Numerical simulation of multiple hydraulic fracture propagation in heterogeneous coal reservoirs based on combined finite-discrete element method

Abstract

Multi-stage fracturing in Horizontal well increases the permeability of coalbed methane by generating multiple fractures. However, the heterogeneity of coal reservoirs is a crucial factor that cannot be ignored in the study of multiple hydraulic fracture propagation. Therefore, we established a two-dimensional model for multiple hydraulic fracture propagation based on the combined finite-discrete element method (FDEM) and assigned a Weibull distribution function to the heterogeneity of the physical parameters of the cohesive elements in the model. The objective was to simulate and study the fracture propagation law of multi-cluster fracturing in horizontal wells in heterogeneous coal reservoirs. The research results indicated that: 1) as the heterogeneity of the coal reservoir weakened, the deflection angle of the main fracture increased.
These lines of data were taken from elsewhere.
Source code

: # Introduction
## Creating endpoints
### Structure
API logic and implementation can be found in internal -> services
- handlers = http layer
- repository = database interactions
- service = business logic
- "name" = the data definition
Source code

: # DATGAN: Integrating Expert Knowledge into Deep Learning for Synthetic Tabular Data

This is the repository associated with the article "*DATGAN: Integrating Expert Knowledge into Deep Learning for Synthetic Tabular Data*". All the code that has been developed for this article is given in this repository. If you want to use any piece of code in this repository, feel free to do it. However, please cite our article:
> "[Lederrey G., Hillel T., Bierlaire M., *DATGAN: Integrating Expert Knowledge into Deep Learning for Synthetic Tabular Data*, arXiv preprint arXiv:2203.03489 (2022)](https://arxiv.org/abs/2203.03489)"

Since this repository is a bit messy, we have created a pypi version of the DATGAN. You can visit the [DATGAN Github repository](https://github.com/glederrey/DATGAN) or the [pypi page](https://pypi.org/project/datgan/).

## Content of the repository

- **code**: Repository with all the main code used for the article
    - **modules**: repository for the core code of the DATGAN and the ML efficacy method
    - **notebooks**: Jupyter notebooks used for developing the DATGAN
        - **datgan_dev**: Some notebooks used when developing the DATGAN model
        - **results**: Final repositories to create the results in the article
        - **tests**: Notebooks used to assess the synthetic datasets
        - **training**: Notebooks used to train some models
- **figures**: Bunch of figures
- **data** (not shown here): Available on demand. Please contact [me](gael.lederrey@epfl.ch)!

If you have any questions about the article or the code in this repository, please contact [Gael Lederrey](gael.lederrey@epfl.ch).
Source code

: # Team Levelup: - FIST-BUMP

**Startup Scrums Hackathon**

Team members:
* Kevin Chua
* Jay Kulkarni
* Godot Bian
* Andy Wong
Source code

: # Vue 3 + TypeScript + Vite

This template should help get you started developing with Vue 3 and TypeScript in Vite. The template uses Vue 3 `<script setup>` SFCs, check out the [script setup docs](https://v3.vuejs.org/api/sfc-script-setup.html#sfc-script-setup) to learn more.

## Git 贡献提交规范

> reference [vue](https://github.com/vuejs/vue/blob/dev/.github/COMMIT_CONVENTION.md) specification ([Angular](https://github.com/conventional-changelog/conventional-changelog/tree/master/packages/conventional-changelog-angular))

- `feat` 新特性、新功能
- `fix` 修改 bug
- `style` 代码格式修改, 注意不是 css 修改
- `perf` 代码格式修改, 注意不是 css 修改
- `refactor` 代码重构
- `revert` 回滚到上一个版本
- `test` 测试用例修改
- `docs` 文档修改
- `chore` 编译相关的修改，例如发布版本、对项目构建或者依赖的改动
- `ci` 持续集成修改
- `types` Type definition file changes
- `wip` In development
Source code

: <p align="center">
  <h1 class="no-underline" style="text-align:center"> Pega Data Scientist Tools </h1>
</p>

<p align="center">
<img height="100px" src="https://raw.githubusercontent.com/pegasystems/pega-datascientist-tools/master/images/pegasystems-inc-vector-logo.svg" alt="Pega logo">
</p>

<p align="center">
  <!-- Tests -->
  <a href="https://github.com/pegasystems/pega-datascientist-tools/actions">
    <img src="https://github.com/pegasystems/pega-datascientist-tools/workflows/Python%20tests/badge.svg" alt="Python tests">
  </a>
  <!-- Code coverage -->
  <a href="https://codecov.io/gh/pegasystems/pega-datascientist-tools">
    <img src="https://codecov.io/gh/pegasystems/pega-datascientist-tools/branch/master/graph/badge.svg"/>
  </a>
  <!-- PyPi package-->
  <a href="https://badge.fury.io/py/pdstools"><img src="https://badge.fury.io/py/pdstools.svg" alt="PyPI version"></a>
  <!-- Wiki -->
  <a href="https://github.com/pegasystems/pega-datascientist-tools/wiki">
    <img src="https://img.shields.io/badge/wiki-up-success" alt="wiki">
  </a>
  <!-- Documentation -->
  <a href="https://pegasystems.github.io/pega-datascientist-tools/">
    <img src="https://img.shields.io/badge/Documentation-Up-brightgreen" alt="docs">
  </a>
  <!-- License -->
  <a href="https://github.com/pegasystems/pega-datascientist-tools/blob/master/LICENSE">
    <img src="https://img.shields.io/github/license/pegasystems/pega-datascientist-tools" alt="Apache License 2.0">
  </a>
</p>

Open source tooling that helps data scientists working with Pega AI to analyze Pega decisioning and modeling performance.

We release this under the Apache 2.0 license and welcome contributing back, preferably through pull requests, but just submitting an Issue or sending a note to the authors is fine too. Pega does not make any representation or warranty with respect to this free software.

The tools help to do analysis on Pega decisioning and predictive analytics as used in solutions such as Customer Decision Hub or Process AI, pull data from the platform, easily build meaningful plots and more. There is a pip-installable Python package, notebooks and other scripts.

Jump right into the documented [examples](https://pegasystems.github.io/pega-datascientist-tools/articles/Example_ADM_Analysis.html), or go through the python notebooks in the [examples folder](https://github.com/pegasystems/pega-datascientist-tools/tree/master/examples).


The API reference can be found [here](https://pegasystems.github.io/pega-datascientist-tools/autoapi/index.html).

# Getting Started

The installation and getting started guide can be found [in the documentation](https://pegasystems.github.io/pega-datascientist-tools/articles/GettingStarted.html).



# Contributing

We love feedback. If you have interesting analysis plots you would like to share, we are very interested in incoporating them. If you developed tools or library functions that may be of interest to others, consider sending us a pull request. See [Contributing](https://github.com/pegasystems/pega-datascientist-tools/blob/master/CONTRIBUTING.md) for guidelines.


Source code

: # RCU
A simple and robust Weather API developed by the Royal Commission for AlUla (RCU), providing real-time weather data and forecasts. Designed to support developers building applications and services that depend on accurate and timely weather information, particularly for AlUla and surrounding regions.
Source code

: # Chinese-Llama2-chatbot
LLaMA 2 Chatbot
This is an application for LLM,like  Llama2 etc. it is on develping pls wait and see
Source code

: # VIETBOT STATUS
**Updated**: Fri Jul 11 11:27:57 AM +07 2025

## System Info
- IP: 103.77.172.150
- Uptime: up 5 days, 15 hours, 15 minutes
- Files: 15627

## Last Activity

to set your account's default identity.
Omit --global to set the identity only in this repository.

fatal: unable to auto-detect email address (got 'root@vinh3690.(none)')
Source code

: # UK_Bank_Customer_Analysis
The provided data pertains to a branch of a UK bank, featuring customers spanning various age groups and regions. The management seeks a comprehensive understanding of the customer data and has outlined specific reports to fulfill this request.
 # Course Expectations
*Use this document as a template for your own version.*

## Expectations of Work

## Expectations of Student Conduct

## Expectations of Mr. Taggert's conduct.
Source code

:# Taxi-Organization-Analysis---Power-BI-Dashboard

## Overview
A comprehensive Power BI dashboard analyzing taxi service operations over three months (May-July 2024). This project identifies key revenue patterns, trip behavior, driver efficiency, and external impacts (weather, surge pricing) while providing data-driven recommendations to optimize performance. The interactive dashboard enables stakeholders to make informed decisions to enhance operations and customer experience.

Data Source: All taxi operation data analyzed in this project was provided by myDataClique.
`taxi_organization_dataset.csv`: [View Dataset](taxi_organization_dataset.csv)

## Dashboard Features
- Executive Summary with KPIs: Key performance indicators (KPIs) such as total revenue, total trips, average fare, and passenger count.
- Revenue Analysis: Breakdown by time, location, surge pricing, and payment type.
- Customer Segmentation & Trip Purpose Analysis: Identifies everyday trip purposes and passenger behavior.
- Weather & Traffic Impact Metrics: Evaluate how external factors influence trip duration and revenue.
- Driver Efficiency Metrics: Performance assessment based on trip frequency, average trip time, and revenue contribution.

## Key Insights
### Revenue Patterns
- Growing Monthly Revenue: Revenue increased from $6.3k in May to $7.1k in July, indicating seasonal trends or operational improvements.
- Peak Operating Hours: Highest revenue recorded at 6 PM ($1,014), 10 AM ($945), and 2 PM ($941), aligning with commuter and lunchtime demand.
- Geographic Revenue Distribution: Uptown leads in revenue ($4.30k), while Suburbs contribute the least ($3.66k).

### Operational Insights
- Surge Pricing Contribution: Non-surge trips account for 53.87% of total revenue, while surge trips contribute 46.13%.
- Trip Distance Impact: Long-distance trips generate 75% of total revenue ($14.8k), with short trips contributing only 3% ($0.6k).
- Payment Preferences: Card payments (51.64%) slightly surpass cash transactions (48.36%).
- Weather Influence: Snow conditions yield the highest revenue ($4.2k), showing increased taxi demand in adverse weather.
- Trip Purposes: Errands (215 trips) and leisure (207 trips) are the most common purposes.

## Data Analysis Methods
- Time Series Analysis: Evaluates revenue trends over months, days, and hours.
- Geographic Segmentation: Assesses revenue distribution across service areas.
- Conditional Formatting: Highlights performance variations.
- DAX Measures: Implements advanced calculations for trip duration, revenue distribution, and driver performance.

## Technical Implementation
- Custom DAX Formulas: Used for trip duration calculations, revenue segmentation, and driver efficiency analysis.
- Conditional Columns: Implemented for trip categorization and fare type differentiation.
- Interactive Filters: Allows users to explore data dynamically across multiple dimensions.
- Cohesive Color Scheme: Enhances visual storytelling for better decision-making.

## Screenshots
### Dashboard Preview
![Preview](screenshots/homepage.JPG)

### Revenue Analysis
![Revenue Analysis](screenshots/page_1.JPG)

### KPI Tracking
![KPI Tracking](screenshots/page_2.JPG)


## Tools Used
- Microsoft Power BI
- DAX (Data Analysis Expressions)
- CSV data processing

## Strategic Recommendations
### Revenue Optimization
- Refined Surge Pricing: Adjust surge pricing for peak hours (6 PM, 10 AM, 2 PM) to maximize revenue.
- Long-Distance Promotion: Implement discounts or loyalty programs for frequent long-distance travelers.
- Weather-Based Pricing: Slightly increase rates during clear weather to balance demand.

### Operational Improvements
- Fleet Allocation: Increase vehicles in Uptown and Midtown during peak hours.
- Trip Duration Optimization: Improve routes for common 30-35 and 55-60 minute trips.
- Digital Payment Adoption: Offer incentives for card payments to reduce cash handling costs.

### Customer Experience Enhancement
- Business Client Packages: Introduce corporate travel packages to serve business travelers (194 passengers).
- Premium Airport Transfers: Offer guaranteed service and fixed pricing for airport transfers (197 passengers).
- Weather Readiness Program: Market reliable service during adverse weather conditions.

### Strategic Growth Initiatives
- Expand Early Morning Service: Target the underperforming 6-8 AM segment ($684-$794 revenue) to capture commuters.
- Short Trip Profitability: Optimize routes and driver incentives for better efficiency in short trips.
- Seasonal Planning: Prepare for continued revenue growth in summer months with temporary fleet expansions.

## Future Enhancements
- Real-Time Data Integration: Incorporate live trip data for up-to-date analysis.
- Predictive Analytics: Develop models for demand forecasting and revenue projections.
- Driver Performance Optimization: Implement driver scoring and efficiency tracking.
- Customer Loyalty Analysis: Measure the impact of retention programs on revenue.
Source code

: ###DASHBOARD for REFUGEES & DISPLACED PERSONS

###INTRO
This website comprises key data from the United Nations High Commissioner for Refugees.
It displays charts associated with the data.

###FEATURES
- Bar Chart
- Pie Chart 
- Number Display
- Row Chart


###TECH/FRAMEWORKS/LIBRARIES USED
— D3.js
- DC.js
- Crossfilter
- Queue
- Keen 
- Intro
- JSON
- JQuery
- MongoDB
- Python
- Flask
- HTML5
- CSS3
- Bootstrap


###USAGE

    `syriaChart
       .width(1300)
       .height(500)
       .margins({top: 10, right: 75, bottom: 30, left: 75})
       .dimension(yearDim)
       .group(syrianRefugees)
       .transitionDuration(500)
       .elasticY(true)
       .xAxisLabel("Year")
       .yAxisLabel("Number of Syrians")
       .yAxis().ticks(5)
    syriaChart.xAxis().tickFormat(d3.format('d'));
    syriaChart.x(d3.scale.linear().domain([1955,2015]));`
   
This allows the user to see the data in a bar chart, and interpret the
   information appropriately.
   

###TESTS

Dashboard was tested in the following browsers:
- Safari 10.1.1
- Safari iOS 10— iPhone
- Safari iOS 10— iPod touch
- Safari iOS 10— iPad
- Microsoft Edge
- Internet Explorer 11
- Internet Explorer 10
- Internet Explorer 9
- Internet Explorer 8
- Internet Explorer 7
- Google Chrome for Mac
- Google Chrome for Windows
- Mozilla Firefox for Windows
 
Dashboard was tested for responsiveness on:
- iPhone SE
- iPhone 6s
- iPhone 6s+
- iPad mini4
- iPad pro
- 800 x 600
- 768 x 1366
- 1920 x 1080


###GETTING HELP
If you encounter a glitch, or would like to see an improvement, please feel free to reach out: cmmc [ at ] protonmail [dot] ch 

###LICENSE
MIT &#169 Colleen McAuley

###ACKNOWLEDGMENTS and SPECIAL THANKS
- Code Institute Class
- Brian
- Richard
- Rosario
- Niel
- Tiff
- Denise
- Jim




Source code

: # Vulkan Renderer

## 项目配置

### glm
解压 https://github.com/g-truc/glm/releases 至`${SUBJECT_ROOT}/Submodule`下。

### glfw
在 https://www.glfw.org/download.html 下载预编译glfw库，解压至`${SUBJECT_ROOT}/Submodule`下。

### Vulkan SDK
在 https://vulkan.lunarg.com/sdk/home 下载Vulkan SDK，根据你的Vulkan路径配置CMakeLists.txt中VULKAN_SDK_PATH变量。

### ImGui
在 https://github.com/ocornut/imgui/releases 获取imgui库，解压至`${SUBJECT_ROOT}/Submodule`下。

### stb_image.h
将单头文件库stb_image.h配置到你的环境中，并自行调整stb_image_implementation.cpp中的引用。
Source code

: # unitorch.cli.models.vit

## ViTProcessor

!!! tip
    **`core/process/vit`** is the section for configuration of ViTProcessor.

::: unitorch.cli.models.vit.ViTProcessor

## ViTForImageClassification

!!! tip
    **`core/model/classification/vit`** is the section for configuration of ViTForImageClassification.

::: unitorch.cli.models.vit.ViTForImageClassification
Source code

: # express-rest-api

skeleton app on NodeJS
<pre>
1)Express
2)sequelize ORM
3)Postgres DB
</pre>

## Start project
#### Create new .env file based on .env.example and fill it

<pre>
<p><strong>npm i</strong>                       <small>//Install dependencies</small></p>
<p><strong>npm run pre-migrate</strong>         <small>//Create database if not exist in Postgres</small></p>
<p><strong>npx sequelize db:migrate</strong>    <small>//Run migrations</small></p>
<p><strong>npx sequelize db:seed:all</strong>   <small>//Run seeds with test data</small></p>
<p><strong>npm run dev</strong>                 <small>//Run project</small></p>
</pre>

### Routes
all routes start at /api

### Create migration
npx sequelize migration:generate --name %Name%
More secondary fractures were generated in the coal reservoir, leading to significant discontinuity. 2) The fracturing disturbance area was always concentrated at the tip of the main fracture, with a double wing shape. However, the fracturing disturbance areas at the tips of multiple main fractures could easily converge, with a square shape; 3) It is recommended to use a moderate injection rate and increase the perforation spacing appropriately when hydraulic fracturing is carried out in coal reservoirs with a heterogeneity coefficient m=5.